■ Exercise instructions:
How many lines in the entries below include the word "install"? Respond with the number only.

** Opening Records shown block **

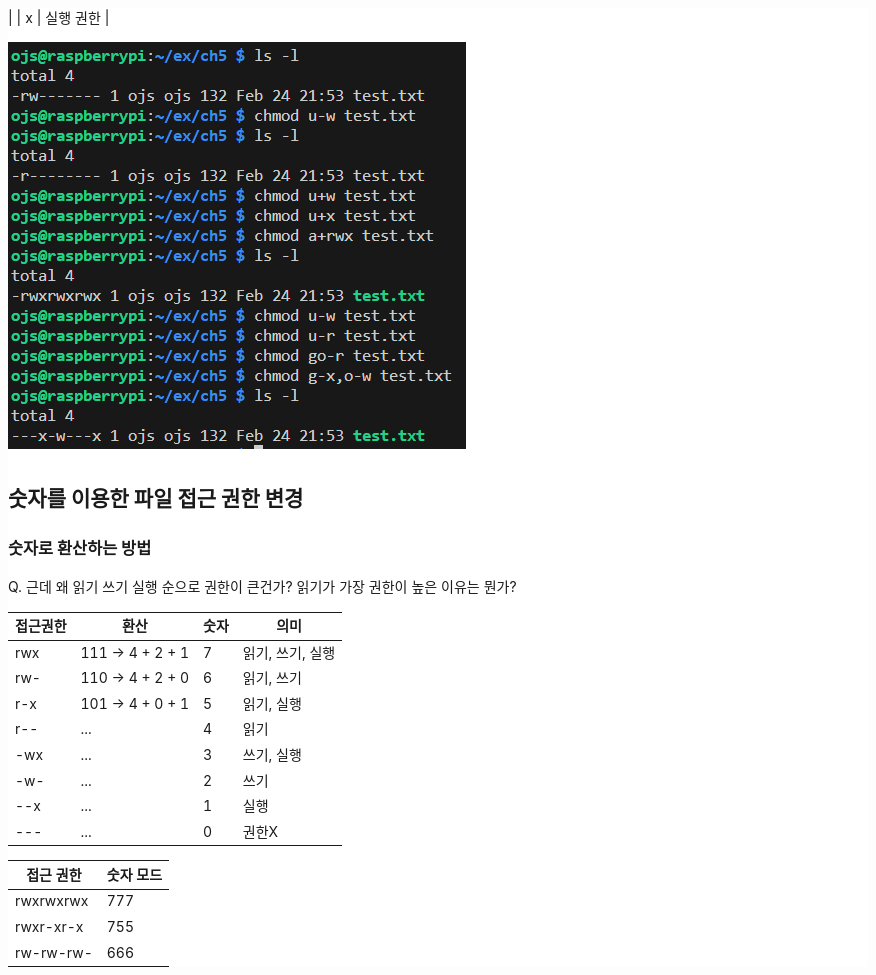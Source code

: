 |                      | x         | 실행 권한                        |

![image-20240224215704156](./assets/image-20240224215704156.png)

## 숫자를 이용한 파일 접근 권한 변경

### 숫자로 환산하는 방법

Q. 근데 왜 읽기 쓰기 실행 순으로 권한이 큰건가? 읽기가 가장 권한이 높은 이유는 뭔가?

| 접근권한 | 환산             | 숫자 | 의미             |
| -------- | ---------------- | ---- | ---------------- |
| rwx      | 111 -> 4 + 2 + 1 | 7    | 읽기, 쓰기, 실행 |
| rw-      | 110 -> 4 + 2 + 0 | 6    | 읽기, 쓰기       |
| r-x      | 101 -> 4 + 0 + 1 | 5    | 읽기, 실행       |
| r--      | ...              | 4    | 읽기             |
| -wx      | ...              | 3    | 쓰기, 실행       |
| -w-      | ...              | 2    | 쓰기             |
| --x      | ...              | 1    | 실행             |
| ---      | ...              | 0    | 권한X            |

| 접근 권한 | 숫자 모드 |
| --------- | --------- |
| rwxrwxrwx | 777       |
| rwxr-xr-x | 755       |
| rw-rw-rw- | 666       |
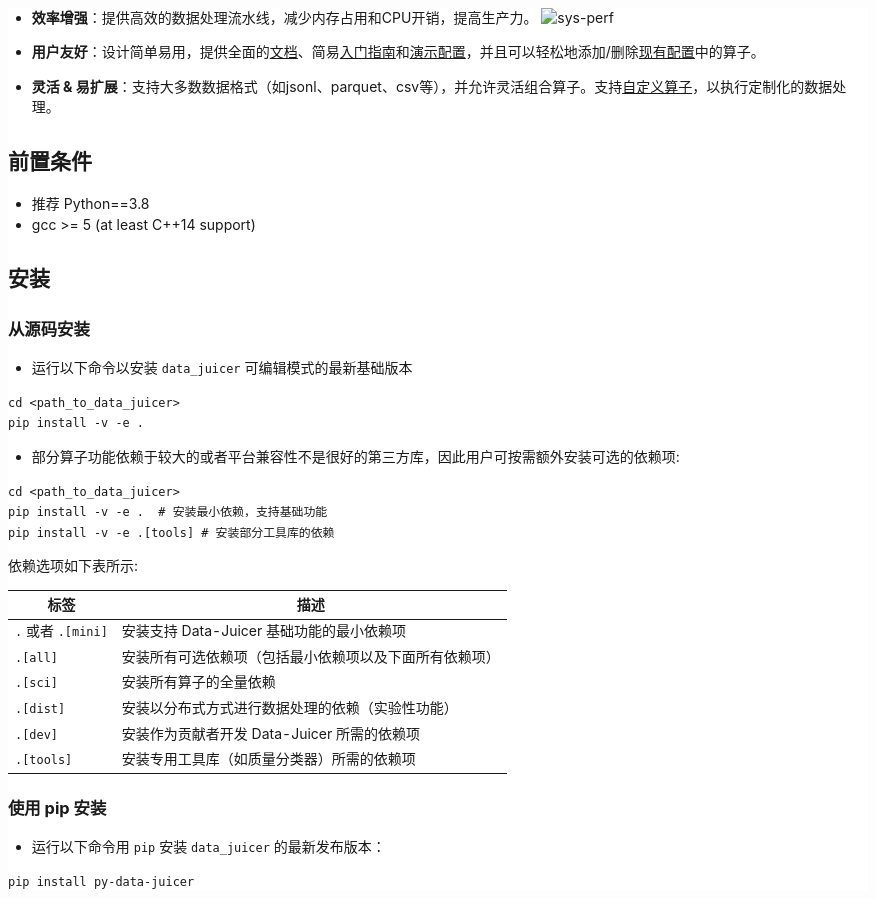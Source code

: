 * **效率增强**：提供高效的数据处理流水线，减少内存占用和CPU开销，提高生产力。  ![sys-perf](https://img.alicdn.com/imgextra/i4/O1CN01Sk0q2U1hdRxbnQXFg_!!6000000004300-0-tps-2438-709.jpg)

* **用户友好**：设计简单易用，提供全面的[文档](#documentation)、简易[入门指南](#快速上手)和[演示配置](configs/README_ZH.md)，并且可以轻松地添加/删除[现有配置](configs/config_all.yaml)中的算子。

* **灵活 & 易扩展**：支持大多数数据格式（如jsonl、parquet、csv等），并允许灵活组合算子。支持[自定义算子](docs/DeveloperGuide_ZH.md#构建自己的算子)，以执行定制化的数据处理。


## 前置条件

* 推荐 Python==3.8
* gcc >= 5 (at least C++14 support)

## 安装

### 从源码安装

* 运行以下命令以安装 `data_juicer` 可编辑模式的最新基础版本

```shell
cd <path_to_data_juicer>
pip install -v -e .
```

* 部分算子功能依赖于较大的或者平台兼容性不是很好的第三方库，因此用户可按需额外安装可选的依赖项:

```shell
cd <path_to_data_juicer>
pip install -v -e .  # 安装最小依赖，支持基础功能
pip install -v -e .[tools] # 安装部分工具库的依赖
```

依赖选项如下表所示:

| 标签           | 描述                           |
|--------------|------------------------------|
| `.` 或者 `.[mini]` | 安装支持 Data-Juicer 基础功能的最小依赖项  |
| `.[all]`       | 安装所有可选依赖项（包括最小依赖项以及下面所有依赖项）  |
| `.[sci]`       | 安装所有算子的全量依赖                  |
| `.[dist]`      | 安装以分布式方式进行数据处理的依赖（实验性功能）     |
| `.[dev]`       | 安装作为贡献者开发 Data-Juicer 所需的依赖项 |
| `.[tools]`     | 安装专用工具库（如质量分类器）所需的依赖项        |

### 使用 pip 安装

* 运行以下命令用 `pip` 安装 `data_juicer` 的最新发布版本：

```shell
pip install py-data-juicer
```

** Closing Records shown block **

■ Completed task:
4